Os mandamos a un ganador, que se hinchará a meter goles para conquistar Milán, la ciudad donde vive su odiado Ronaldinho (http://lacavernaazulgrana.blogspot.com/search?q=%22cuando+gana+el+malo%22). Pero os mandamos también a un tío que se despierta cabreado, respira cabreado y duerme cabreado. Qué quieres, si se lo olvidaron en Barajas.
Ya sabes que te espero. Aquí, en mi ciudad, tenemos la Sagrada Família, tenemos a Messi y a un tío llamado Zlatan.

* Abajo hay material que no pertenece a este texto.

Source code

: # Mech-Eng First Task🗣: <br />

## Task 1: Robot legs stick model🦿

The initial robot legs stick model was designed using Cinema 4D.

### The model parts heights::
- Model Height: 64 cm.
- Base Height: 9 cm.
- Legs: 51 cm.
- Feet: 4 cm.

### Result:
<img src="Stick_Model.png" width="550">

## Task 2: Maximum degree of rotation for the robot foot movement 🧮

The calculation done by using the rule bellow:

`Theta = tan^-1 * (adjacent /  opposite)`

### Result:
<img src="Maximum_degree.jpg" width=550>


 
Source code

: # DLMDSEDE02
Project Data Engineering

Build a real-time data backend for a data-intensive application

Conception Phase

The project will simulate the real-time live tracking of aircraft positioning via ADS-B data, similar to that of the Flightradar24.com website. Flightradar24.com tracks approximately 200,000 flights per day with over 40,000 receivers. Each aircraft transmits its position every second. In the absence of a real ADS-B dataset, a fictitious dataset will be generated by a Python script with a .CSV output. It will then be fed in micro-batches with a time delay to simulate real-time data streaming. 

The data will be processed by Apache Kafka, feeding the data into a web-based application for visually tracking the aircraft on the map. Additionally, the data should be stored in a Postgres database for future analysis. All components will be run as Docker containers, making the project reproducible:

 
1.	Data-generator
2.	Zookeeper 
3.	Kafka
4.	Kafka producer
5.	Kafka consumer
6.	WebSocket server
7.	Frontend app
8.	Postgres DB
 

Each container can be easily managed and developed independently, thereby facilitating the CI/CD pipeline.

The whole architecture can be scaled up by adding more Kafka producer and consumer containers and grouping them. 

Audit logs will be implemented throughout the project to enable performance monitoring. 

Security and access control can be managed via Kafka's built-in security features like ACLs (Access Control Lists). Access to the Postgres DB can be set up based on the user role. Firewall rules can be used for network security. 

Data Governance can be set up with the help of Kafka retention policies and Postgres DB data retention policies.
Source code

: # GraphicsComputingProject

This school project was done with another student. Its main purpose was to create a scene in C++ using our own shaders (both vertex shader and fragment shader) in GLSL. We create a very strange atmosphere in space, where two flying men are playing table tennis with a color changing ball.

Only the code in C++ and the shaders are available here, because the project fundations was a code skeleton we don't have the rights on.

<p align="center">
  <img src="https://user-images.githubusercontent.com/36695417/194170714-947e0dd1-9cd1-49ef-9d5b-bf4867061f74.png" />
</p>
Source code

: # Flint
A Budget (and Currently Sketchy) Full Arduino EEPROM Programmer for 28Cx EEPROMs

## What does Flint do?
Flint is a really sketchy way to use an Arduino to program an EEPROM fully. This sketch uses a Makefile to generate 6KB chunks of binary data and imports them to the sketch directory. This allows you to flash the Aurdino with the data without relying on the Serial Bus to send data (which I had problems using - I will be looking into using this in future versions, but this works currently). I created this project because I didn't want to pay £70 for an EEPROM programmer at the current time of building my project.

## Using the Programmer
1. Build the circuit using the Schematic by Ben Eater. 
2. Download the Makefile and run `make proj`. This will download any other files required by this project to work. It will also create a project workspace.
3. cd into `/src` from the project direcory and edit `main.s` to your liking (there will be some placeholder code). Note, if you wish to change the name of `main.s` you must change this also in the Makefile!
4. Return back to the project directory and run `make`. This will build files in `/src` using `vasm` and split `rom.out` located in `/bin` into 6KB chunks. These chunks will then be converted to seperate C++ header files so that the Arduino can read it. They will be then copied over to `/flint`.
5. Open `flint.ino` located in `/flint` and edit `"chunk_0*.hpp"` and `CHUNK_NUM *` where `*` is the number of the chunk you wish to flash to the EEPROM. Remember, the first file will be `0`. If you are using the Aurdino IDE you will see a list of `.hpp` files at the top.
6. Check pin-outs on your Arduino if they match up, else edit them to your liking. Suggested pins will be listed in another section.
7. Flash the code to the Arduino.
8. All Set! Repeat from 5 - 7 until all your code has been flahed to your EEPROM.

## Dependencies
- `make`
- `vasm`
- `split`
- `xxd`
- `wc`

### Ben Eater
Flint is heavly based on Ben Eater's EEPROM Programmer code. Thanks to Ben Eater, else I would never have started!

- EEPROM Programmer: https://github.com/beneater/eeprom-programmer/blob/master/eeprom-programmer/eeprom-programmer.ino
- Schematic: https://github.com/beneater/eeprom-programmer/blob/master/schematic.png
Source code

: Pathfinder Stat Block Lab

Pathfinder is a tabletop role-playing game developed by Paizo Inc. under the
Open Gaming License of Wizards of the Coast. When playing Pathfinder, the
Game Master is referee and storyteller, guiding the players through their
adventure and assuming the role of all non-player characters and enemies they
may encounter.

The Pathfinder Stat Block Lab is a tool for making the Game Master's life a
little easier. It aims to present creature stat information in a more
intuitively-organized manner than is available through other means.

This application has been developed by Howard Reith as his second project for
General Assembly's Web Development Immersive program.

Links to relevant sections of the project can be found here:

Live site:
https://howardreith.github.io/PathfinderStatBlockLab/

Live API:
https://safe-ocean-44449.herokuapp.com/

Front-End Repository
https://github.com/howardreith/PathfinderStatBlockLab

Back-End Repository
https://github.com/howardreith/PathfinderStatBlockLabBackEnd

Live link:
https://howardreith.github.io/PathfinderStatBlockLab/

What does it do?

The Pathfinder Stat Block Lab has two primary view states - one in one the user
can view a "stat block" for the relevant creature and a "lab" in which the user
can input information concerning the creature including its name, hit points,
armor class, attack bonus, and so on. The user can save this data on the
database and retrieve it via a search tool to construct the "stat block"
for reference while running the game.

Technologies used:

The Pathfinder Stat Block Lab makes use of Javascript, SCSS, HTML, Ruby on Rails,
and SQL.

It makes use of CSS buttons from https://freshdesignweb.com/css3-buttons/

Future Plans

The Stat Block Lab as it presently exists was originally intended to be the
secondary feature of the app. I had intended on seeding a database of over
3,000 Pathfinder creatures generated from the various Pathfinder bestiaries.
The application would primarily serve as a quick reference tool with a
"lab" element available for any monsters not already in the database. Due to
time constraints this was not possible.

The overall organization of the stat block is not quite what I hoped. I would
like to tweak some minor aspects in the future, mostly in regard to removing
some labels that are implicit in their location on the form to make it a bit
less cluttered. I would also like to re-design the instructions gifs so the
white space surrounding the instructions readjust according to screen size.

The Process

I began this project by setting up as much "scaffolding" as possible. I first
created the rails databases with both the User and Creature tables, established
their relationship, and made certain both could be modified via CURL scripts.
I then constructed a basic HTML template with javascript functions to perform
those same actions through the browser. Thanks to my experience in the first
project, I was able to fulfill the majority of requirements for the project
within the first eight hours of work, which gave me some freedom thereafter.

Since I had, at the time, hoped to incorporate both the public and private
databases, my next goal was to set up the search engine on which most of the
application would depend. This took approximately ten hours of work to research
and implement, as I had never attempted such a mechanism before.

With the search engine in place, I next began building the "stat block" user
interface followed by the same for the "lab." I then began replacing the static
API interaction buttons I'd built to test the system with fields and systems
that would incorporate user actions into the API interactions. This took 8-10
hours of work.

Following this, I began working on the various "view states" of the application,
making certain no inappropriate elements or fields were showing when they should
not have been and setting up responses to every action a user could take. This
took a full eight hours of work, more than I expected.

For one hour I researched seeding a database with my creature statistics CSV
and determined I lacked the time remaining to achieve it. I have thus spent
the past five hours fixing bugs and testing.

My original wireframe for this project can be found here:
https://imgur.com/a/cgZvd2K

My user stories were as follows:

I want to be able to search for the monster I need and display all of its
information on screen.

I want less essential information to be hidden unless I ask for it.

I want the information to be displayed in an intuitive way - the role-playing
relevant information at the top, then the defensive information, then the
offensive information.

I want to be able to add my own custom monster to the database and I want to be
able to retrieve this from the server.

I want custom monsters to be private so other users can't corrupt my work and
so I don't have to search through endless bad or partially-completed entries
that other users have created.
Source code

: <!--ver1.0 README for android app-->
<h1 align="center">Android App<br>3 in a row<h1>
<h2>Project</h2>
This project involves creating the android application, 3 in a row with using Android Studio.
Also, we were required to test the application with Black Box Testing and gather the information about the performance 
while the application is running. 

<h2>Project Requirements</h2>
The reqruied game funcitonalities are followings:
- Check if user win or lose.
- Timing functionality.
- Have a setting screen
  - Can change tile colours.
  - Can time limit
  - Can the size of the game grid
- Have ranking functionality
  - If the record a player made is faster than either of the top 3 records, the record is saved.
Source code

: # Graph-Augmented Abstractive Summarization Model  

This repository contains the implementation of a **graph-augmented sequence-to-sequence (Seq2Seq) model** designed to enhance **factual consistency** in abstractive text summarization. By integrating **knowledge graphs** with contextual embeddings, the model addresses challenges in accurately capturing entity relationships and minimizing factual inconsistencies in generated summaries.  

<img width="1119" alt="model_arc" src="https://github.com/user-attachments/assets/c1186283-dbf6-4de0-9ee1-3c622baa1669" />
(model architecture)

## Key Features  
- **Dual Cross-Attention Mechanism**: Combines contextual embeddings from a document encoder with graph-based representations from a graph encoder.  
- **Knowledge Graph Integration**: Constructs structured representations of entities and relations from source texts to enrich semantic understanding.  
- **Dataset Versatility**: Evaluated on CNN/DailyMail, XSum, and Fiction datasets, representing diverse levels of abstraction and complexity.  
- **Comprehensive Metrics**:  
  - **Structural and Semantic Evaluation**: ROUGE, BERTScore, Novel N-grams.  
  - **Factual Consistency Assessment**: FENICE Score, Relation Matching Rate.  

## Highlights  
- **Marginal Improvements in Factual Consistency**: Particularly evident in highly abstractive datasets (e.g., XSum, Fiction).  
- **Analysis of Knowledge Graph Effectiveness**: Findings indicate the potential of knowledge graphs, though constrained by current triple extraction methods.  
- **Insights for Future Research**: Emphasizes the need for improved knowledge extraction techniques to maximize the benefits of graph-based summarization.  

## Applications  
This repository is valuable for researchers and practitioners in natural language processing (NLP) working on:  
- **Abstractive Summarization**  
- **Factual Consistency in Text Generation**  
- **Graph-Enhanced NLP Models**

Firmo Albert Martín y nací en Barcelona en 1980. A los cuatro años hablaba de fútbol y estoy atado a las miserias de este equipo desde 1987; los insultos de mi padre y mi tío a once tíos de azulgrana que perdieron 1-2 ante el Sabadell me hicieron 'culer'. Recuerdo confusamente que un día llegó Cruyff y convirtió el suplicio en arte y aquel club oxidado en hoguera de vanidades. En plena pesadilla gaspartiana vi desde Lisboa un Madrid-Barça que La Banda ganó 2-0 con gol de Judas. Luego murió Kubala y comprendí que había llegado la hora de hacerme socio. Para entonces ya sólo podía ser periodista y me acogieron en 'El Mundo', donde publiqué 'El callejón del ocho'. Después me fui a 'Público'. Durante décadas, el Barça implicó lágrimas, culo prieto y miedo a cruzarse con un kiosco. Pero nos quedaba una profecía por cumplir y se sucedieron Ronaldinho, Xavi y Messi para aclarar que éramos 'foda'. Un día de invierno me encontré con que mi Caverna había sobrevivido a mi diario y perdí ciertas vergüenzas: no me importa ya reconocer que sueño fútbol casi todas las noches.
Postdata: Aún tiro caños y no olvido una cosa que escribió Hornby: "La única diferencia que hay entre ellos y yo estriba en que yo he invertido más horas, más años, más décadas que ellos, y por eso comprendo mejor qué sucedió aquella tarde".